Encontrar la guarida de los Illuminati. Ayudar a Vittoria.
Se volvió hacia el cuerpo central de la fuente de Bernini y se puso a buscar el último indicador de los Illuminati. Sabía que en algún lugar de esta masa escultórica había una pista que señalaba a la guarida. No obstante, mientras examinaba las diversas figuras de la fuente, sus esperanzas se desvanecieron. Tuvo la impresión de que las palabras del
segno
se burlaban de él.
Que ángeles guíen tu búsqueda.
Langdon contempló las formas talladas,
¡Las figuras de la fuente son profanas!
¡No tiene ángeles!
Una vez terminado su inútil examen de la masa escultórica, su mirada ascendió por la columna de piedra.
Cuatro indicadores,
pensó,
diseminados por Roma hasta formar una cruz gigantesca.

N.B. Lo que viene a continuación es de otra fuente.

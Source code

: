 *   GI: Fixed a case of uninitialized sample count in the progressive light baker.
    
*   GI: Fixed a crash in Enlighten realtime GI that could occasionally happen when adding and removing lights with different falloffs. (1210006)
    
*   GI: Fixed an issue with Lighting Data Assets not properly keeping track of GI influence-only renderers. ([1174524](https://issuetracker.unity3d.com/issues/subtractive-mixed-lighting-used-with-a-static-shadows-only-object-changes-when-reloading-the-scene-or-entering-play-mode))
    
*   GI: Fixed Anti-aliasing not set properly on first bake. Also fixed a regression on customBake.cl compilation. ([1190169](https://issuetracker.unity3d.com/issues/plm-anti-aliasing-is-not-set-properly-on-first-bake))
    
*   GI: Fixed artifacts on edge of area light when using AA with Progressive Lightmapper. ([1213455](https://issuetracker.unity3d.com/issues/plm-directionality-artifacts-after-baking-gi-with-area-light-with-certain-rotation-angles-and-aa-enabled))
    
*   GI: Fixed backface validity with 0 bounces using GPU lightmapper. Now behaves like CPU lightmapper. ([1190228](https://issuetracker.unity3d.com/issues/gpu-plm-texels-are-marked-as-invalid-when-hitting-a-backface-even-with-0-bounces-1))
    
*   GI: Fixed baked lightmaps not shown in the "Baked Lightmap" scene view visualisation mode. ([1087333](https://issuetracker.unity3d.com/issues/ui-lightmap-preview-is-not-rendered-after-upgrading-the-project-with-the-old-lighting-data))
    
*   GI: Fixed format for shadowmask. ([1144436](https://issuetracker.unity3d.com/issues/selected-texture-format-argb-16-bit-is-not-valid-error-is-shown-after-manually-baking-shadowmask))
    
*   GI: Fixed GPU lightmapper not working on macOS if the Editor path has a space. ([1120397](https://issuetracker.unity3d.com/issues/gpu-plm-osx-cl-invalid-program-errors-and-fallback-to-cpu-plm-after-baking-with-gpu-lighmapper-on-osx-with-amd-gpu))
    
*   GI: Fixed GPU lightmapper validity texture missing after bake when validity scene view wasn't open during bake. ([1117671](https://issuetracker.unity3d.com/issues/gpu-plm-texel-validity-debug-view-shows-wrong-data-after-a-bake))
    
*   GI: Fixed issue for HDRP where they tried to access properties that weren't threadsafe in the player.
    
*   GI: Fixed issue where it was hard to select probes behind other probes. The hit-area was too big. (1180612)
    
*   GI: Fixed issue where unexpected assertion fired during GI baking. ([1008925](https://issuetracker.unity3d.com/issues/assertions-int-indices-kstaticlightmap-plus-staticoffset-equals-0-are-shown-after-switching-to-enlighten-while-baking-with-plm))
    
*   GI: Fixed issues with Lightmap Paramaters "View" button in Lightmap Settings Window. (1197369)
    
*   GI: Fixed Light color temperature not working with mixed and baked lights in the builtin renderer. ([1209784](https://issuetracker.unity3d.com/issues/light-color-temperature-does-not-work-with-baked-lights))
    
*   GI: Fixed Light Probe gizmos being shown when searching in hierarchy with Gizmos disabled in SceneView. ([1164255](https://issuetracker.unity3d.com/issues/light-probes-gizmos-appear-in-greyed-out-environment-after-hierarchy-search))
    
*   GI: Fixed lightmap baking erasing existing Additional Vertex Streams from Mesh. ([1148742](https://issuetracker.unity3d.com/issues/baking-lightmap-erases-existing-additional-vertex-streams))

Cuando escudriñó los jeroglíficos del obelisco, se preguntó si habría una pista escondida en la simbología egipcia. Desechó al instante la idea. Los jeroglíficos eran muy anteriores a Bernini, y no se habían descifrado hasta el descubrimiento de la Piedra de Rosetta. De todos modos, aventuró Langdon, cabía la posibilidad de que Bernini hubiera tallado un símbolo adicional, que hubiera pasado inadvertido entre todos los jeroglíficos.